Materials and methods: The first technique was implemented using the freely available software RapidMiner to classify the reports according to their general layout: ‘semi-structured’ and ‘unstructured’. The second technique was developed using the open source language engineering framework GATE and aimed at the prediction of chunks of the report text containing information pertaining to the cancer morphology, the tumour size, its hormone receptor status and the number of positive nodes. The classifiers were trained and tested respectively on sets of 635 and 163 manually classified or annotated reports, from the Northern Ireland Cancer Registry.

Results: The best result of 99.4% accuracy – which included only one semi-structured report predicted as unstructured – was produced by the layout classifier with the k nearest algorithm, using the binary term occurrence word vector type with stopword filter and pruning.
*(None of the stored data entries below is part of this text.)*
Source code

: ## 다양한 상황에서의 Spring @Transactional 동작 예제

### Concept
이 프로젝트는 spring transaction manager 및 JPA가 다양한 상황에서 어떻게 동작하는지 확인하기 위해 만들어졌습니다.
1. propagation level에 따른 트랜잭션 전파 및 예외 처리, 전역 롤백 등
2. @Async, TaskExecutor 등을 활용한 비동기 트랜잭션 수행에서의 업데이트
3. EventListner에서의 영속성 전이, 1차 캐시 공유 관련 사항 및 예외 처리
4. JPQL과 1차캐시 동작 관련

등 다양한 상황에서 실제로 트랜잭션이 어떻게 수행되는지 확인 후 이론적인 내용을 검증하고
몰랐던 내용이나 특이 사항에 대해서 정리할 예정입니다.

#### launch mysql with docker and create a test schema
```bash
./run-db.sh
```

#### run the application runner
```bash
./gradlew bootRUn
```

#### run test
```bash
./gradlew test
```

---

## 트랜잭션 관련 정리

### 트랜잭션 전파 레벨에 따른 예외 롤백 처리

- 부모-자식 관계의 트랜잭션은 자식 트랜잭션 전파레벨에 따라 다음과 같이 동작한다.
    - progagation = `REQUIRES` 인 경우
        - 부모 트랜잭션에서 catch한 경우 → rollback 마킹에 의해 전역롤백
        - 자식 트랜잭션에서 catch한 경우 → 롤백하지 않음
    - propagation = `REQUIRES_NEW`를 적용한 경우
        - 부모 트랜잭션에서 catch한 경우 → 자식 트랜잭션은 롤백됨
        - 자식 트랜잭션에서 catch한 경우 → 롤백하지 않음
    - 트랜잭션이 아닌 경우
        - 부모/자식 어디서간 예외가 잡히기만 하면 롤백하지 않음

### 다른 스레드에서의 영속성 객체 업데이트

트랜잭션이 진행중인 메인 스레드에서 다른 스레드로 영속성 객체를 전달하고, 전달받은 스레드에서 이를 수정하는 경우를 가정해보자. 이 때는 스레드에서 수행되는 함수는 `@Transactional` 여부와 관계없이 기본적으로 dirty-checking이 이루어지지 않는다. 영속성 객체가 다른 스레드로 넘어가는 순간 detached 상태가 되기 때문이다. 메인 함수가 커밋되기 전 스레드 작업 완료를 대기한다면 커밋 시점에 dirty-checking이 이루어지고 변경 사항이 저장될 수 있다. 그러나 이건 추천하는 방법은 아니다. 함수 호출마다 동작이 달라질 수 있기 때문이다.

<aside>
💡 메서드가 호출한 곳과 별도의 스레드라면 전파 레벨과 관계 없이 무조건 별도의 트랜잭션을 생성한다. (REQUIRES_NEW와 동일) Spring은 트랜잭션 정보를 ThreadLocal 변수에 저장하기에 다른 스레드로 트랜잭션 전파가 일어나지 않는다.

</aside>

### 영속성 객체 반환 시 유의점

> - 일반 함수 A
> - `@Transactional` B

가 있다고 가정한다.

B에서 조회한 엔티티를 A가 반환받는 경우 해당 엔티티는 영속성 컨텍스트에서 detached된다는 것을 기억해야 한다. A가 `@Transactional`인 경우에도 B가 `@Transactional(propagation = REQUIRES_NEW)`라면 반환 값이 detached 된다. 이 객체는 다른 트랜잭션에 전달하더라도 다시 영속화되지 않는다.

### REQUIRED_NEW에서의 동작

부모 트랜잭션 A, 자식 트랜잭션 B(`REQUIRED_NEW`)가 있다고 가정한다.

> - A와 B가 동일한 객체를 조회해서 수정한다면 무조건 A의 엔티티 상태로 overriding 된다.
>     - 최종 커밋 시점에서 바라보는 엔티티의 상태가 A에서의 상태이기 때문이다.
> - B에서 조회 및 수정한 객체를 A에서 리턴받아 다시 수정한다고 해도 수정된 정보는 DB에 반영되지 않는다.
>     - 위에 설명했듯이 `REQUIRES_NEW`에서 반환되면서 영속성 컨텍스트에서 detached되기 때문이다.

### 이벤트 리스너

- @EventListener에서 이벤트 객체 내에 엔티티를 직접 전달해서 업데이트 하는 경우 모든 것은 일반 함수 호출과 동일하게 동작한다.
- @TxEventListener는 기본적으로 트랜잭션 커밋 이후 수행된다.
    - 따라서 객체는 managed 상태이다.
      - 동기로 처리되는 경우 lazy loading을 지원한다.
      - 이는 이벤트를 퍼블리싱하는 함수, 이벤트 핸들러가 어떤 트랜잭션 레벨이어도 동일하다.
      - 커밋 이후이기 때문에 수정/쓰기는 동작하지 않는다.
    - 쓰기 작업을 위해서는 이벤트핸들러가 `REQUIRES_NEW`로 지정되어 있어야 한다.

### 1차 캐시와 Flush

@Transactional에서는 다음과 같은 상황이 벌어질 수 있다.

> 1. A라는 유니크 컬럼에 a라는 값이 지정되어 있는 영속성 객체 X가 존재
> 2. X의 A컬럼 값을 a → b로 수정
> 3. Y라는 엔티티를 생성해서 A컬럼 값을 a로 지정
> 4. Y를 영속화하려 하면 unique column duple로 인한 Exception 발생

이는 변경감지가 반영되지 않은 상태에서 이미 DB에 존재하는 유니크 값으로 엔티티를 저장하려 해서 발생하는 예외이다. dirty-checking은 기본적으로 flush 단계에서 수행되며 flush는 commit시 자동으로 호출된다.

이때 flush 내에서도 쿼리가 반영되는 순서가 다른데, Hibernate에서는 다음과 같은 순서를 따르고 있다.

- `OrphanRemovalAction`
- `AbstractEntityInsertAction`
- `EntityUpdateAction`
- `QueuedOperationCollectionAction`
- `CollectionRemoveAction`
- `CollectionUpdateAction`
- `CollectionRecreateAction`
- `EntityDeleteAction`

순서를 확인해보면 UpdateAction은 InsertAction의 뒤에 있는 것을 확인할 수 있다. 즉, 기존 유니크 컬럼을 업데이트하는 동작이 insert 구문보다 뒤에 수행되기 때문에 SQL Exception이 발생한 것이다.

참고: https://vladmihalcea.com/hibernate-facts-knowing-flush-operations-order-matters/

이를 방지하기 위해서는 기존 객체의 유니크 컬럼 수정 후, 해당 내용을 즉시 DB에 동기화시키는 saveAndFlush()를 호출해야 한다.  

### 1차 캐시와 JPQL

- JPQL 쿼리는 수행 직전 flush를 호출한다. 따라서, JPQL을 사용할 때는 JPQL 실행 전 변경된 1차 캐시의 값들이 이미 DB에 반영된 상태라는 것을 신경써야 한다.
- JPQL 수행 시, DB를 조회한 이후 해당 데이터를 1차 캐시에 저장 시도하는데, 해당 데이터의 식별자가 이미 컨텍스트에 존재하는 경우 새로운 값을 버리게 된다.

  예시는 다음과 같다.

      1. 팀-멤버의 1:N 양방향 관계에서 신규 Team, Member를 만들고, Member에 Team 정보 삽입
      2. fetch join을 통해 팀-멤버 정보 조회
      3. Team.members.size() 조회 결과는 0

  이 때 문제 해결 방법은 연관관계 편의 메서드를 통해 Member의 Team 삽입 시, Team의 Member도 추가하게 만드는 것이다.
For chunk recognition, the best results were found using the PAUM algorithm with the same parameters for all cases, except for the prediction of chunks containing cancer morphology. For semi-structured reports the performance ranged from 0.97 to 0.94 and from 0.92 to 0.83 in precision and recall, while for unstructured reports performance ranged from 0.91 to 0.64 and from 0.68 to 0.41 in precision and recall. Poor results were found when the classifier was trained on semi-structured reports but tested on unstructured.

Conclusions: These results show that it is possible and beneficial to predict the layout of reports and that the accuracy of prediction of which segments of a report may contain certain information is sensitive to the report layout and the type of information sought.